▶ Data for this exercise:
+++

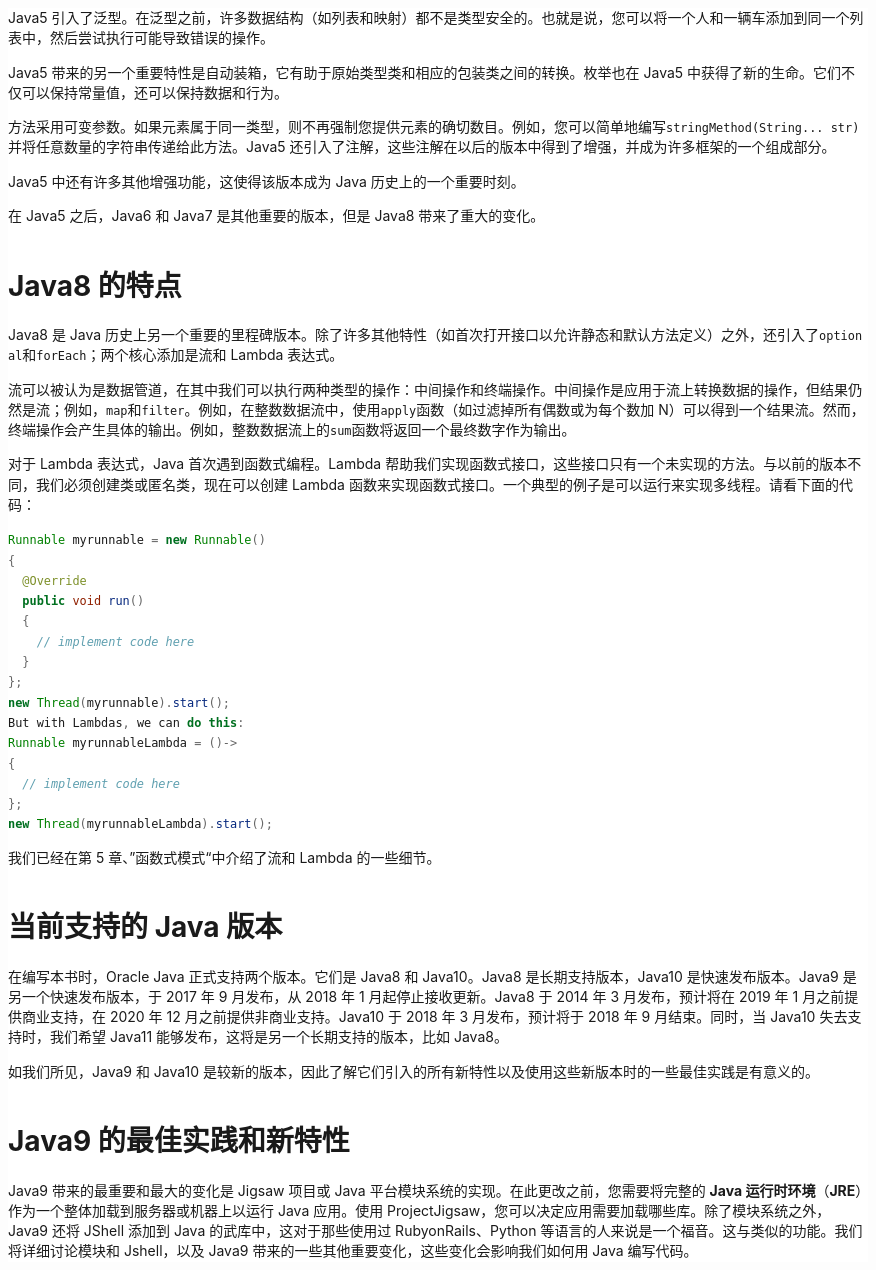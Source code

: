 Java5 引入了泛型。在泛型之前，许多数据结构（如列表和映射）都不是类型安全的。也就是说，您可以将一个人和一辆车添加到同一个列表中，然后尝试执行可能导致错误的操作。

Java5 带来的另一个重要特性是自动装箱，它有助于原始类型类和相应的包装类之间的转换。枚举也在 Java5 中获得了新的生命。它们不仅可以保持常量值，还可以保持数据和行为。

方法采用可变参数。如果元素属于同一类型，则不再强制您提供元素的确切数目。例如，您可以简单地编写`stringMethod(String... str)`并将任意数量的字符串传递给此方法。Java5 还引入了注解，这些注解在以后的版本中得到了增强，并成为许多框架的一个组成部分。

Java5 中还有许多其他增强功能，这使得该版本成为 Java 历史上的一个重要时刻。

在 Java5 之后，Java6 和 Java7 是其他重要的版本，但是 Java8 带来了重大的变化。

# Java8 的特点

Java8 是 Java 历史上另一个重要的里程碑版本。除了许多其他特性（如首次打开接口以允许静态和默认方法定义）之外，还引入了`optional`和`forEach`；两个核心添加是流和 Lambda 表达式。

流可以被认为是数据管道，在其中我们可以执行两种类型的操作：中间操作和终端操作。中间操作是应用于流上转换数据的操作，但结果仍然是流；例如，`map`和`filter`。例如，在整数数据流中，使用`apply`函数（如过滤掉所有偶数或为每个数加 N）可以得到一个结果流。然而，终端操作会产生具体的输出。例如，整数数据流上的`sum`函数将返回一个最终数字作为输出。

对于 Lambda 表达式，Java 首次遇到函数式编程。Lambda 帮助我们实现函数式接口，这些接口只有一个未实现的方法。与以前的版本不同，我们必须创建类或匿名类，现在可以创建 Lambda 函数来实现函数式接口。一个典型的例子是可以运行来实现多线程。请看下面的代码：

```java
Runnable myrunnable = new Runnable() 
{
  @Override
  public void run() 
  {
    // implement code here
  }
};
new Thread(myrunnable).start();
But with Lambdas, we can do this:
Runnable myrunnableLambda = ()->
{
  // implement code here
};
new Thread(myrunnableLambda).start();
```

我们已经在第 5 章、”函数式模式“中介绍了流和 Lambda 的一些细节。

# 当前支持的 Java 版本

在编写本书时，Oracle Java 正式支持两个版本。它们是 Java8 和 Java10。Java8 是长期支持版本，Java10 是快速发布版本。Java9 是另一个快速发布版本，于 2017 年 9 月发布，从 2018 年 1 月起停止接收更新。Java8 于 2014 年 3 月发布，预计将在 2019 年 1 月之前提供商业支持，在 2020 年 12 月之前提供非商业支持。Java10 于 2018 年 3 月发布，预计将于 2018 年 9 月结束。同时，当 Java10 失去支持时，我们希望 Java11 能够发布，这将是另一个长期支持的版本，比如 Java8。

如我们所见，Java9 和 Java10 是较新的版本，因此了解它们引入的所有新特性以及使用这些新版本时的一些最佳实践是有意义的。

# Java9 的最佳实践和新特性

Java9 带来的最重要和最大的变化是 Jigsaw 项目或 Java 平台模块系统的实现。在此更改之前，您需要将完整的 **Java 运行时环境**（**JRE**）作为一个整体加载到服务器或机器上以运行 Java 应用。使用 ProjectJigsaw，您可以决定应用需要加载哪些库。除了模块系统之外，Java9 还将 JShell 添加到 Java 的武库中，这对于那些使用过 RubyonRails、Python 等语言的人来说是一个福音。这与类似的功能。我们将详细讨论模块和 Jshell，以及 Java9 带来的一些其他重要变化，这些变化会影响我们如何用 Java 编写代码。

+++

▶ Brief: Beginning with the line containing "对于 Lambda 表达式，Java" and ending with the line containing "# 当前支持的 Java 版本", extract those lines exactly from the listing above, and only those.

▶ Reply:
对于 Lambda 表达式，Java 首次遇到函数式编程。Lambda 帮助我们实现函数式接口，这些接口只有一个未实现的方法。与以前的版本不同，我们必须创建类或匿名类，现在可以创建 Lambda 函数来实现函数式接口。一个典型的例子是可以运行来实现多线程。请看下面的代码：

```java
Runnable myrunnable = new Runnable() 
{
  @Override
  public void run() 
  {
    // implement code here
  }
};
new Thread(myrunnable).start();
But with Lambdas, we can do this:
Runnable myrunnableLambda = ()->
{
  // implement code here
};
new Thread(myrunnableLambda).start();
```

我们已经在第 5 章、”函数式模式“中介绍了流和 Lambda 的一些细节。

# 当前支持的 Java 版本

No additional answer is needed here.